4.8.2. Build configuration
The example enables NTP support explicitly and disables the default POSIX time compatibility layer:
set(ANJ_WITH_NTP ON)
set(ANJ_WITH_TIME_POSIX_COMPAT OFF)
Note
With ANJ_WITH_TIME_POSIX_COMPAT disabled, the application must provide its
own implementations of anj_time_monotonic_now and anj_time_real_now.
4.8.3. NTP module initialization
The NTP module is initialized by preparing an anj_ntp_configuration_t
structure and passing it to anj_ntp_init. The configuration includes
the NTP server addresses, synchronization period, response timeout, and the
event callback function. The overall logic is based on the implementation of
the Time Synchronization Object with ID 3415.
This Object defines resources for configuring NTP parameters (server URIs,
synchronization period) and monitoring synchronization status.

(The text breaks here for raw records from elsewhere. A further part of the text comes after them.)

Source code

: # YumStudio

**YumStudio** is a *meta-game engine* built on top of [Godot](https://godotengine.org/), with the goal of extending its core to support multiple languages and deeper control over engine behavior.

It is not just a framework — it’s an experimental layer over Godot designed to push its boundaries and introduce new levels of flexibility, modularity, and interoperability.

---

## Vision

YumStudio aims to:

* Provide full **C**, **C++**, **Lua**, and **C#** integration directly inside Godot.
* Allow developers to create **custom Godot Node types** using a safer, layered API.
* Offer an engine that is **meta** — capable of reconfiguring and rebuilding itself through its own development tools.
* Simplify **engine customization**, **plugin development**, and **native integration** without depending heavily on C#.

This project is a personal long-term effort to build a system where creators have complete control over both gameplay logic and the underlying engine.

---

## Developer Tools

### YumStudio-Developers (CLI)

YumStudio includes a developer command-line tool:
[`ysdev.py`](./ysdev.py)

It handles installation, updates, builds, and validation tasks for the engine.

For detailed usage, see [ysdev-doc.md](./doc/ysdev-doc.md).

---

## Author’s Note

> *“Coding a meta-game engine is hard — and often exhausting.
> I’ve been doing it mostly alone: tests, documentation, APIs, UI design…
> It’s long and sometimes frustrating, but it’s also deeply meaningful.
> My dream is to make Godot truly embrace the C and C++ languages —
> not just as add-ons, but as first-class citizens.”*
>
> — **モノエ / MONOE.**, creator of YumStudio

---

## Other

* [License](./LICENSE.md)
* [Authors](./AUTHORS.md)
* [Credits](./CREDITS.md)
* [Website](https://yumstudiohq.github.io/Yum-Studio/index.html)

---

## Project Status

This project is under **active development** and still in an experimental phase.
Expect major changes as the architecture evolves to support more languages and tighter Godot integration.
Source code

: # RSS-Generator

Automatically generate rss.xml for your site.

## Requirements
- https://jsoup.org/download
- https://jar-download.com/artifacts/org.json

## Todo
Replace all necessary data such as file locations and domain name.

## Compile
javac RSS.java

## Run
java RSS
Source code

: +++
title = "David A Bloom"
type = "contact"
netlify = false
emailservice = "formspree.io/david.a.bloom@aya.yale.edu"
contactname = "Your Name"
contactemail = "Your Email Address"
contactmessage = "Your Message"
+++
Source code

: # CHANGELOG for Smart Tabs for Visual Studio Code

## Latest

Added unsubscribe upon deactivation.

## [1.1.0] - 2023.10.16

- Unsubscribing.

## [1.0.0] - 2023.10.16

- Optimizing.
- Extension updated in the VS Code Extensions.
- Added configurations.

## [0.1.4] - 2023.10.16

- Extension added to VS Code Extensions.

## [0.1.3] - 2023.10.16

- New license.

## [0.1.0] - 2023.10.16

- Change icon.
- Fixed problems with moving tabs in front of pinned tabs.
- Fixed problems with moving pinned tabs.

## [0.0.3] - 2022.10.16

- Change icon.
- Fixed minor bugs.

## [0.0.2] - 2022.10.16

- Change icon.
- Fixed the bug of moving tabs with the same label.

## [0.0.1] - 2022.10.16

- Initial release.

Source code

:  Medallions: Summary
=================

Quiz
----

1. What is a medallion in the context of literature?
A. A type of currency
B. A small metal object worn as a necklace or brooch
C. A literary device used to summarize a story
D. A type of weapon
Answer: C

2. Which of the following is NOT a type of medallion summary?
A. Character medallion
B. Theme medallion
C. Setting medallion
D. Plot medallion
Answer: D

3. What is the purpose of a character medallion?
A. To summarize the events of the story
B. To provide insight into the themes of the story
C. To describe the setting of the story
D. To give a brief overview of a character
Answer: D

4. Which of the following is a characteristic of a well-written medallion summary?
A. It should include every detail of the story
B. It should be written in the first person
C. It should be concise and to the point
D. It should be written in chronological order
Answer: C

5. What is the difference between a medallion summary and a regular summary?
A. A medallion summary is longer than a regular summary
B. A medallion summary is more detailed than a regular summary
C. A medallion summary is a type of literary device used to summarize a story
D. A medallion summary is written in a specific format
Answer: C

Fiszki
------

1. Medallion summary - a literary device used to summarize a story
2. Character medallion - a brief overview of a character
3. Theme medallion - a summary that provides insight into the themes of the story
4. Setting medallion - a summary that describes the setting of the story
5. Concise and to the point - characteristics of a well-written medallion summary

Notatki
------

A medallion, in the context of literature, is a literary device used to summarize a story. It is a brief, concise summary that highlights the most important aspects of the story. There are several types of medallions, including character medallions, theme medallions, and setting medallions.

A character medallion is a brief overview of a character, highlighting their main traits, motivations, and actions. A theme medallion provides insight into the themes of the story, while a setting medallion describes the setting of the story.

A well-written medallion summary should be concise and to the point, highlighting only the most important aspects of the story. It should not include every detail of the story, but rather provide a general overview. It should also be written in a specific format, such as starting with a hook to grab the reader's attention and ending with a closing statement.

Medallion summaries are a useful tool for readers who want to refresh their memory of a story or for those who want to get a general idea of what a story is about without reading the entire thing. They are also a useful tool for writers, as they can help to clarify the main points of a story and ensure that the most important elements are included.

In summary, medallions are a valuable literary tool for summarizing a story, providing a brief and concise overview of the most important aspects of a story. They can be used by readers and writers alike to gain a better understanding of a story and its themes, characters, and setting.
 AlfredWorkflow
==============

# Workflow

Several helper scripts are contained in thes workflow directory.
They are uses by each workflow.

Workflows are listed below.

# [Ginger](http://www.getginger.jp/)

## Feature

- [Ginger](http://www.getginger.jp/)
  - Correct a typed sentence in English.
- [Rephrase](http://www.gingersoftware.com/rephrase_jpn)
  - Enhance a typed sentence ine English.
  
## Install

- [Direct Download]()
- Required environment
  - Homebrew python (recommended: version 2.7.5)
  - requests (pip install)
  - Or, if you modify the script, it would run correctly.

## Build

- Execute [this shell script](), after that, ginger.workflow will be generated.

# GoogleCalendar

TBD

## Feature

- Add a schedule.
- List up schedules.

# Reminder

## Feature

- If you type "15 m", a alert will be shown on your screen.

As part of anj_ntp_init, an instance of this Object is also
installed in the Anjay Lite’s Data Model.
anj_ntp_t ntp;
anj_ntp_configuration_t ntp_config = {
.event_cb = ntp_event_callback,
.ntp_server_address = "pool.ntp.org",
.backup_ntp_server_address = "time.google.com",
.ntp_period_hours = 1,
.response_timeout = anj_time_duration_new(3, ANJ_TIME_UNIT_S),
};
if (anj_ntp_init(&anj, &ntp, &ntp_config)) {
log(L_ERROR, "Failed to initialize NTP module");
return -1;
}
4.8.4. NTP event callback
The NTP event callback function handles various NTP events, such as the start
of synchronization, successful completion, and errors. It can be used to log
the current status and update the application time accordingly. In the provided
example, anj_ntp_start is called to initiate synchronization in two cases:
when the NTP module is initialized and when the synchronization period has
elapsed.
In the case of successful synchronization, the callback updates the
g_last_sync_real and g_last_sync_monotonic variables to reflect the
new synchronized time and the corresponding monotonic time. It also sets the
g_time_synced flag to indicate that the time has been successfully
synchronized. For embedded applications, this can also be the place where the
RTC module or system clock is adjusted to the newly synchronized time.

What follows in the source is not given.